I’m also anticipating fellow cohost Kristy Woodson Harvey’s new novel, The Summer of Songbirds, out July 11. It revolves around four women who join forces to save the summer camp that transformed their lives. From reading two of her previous novels, The Wedding Veil, and Christmas in Peachtree Bluff, I know Harvey expertly captures the intricacies of family relationships in the South and vividly depicts home interiors and seasons. (In real life, she also runs an interior design blog with her mother.) In her newest, Harvey explores the power and complexity of female friendship drenched in the love of summertime.

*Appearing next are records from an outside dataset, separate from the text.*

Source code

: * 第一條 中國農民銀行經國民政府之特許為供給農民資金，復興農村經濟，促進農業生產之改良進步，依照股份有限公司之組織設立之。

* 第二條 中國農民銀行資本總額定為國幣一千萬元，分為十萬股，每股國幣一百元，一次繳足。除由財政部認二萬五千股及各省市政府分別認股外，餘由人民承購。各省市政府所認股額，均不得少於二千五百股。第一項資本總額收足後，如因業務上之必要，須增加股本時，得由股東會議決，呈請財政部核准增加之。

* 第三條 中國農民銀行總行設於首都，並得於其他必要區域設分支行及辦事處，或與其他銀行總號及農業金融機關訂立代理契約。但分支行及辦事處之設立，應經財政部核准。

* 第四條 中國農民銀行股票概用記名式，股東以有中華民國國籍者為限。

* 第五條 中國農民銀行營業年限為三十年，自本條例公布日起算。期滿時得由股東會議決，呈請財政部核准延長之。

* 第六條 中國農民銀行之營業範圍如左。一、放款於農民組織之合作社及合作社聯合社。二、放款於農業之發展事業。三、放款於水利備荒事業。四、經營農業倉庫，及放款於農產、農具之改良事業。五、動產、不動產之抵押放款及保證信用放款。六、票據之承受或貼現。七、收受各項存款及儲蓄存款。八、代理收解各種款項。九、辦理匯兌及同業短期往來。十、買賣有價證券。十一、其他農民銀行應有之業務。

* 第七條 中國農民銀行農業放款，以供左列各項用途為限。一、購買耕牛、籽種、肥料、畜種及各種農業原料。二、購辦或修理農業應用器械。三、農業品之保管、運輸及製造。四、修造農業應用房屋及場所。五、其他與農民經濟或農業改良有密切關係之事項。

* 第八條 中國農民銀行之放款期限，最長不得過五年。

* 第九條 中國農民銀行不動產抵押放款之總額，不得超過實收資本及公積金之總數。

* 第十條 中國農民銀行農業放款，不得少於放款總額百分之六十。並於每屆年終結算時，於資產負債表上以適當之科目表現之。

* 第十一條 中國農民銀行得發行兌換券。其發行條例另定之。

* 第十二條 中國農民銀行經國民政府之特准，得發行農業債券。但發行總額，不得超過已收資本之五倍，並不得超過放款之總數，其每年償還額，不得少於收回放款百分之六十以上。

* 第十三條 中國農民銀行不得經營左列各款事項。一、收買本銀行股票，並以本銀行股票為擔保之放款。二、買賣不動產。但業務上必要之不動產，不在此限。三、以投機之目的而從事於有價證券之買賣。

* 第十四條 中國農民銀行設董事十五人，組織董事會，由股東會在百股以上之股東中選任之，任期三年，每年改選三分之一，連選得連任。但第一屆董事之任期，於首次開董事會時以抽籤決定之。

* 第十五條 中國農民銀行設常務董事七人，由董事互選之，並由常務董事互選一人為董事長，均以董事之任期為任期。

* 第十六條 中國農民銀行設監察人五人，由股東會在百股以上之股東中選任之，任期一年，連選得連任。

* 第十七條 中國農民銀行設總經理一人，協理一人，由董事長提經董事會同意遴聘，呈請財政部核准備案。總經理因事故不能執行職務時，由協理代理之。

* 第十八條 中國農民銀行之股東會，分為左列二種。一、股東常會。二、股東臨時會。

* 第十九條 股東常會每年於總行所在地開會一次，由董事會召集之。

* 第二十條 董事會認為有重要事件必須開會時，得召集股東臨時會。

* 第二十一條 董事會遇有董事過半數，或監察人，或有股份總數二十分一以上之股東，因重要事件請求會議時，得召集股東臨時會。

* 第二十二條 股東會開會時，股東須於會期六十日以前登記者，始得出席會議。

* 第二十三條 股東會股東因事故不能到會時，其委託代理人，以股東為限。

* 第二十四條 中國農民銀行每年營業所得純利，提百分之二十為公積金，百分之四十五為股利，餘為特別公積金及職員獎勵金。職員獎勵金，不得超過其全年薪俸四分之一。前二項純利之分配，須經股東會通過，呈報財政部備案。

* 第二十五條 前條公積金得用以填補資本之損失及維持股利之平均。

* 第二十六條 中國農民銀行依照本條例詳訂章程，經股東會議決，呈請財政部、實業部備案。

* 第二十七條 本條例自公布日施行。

I’m looking forward to Vampires of El Norte by Isabel Cañas. This one is out of my preferred genre, but Cañas came across my screen in May 2022 through the Book of the Month Club with her Gothic horror debut, The Hacienda. Her first novel taps into my fascination with Latin American history. The story centers on a newly married woman trapped in a haunted house in Mexico in 1823 two years after the Mexican War of Independence. A Ph.D., Cañas thoroughly researched and wove in the socioeconomics and concerns of the period — particularly what it felt like to be marginalized during colonization. It’s all wrapped in a spooky mood mixed with elements of religion and spirituality. 

In Cañas’s latest, a supernatural western, vampires and vaqueros battle on the Texas-Mexico border during the 1840s. I read a preview online and was gripped from the first sentence: It was often said that a strange kind of magic ran in the water of Rancho Los Ojuelos, the kind that made the Spanish explorer Cabeza de Vaca go mad, the kind that made mustangs swift and the land rich.” Are you intrigued, too? Vampires of El Norte debuts August 29.

I just finished Patti Callahan Henry’s latest, The Secret Book of Flora Lea, published May 2. Another cohost of Friends & Fiction, Callahan Henry is new to me — she has a lyrical, atmospheric writing style. This time, she delves into mystery, building her novel around a woman, Hazel, who discovers a rare book tied to her past secrets about her missing sister, Flora Lea, and their childhood in the English countryside during the United Kingdom’s Operation Pied Piper in World War II. Driven by deep love and bottled up with guilt, Hazel stops at nothing to find out what happened to her lost sister. The novel readily moves back and forth between Hazel’s teen years in 1939-1940 and her adulthood in 1960. This ode to the power of story and storytelling entreats when the lines between fact and fiction often seem blurred today. Truth emerges regardless and that certainly holds in Callahan Henry’s latest.  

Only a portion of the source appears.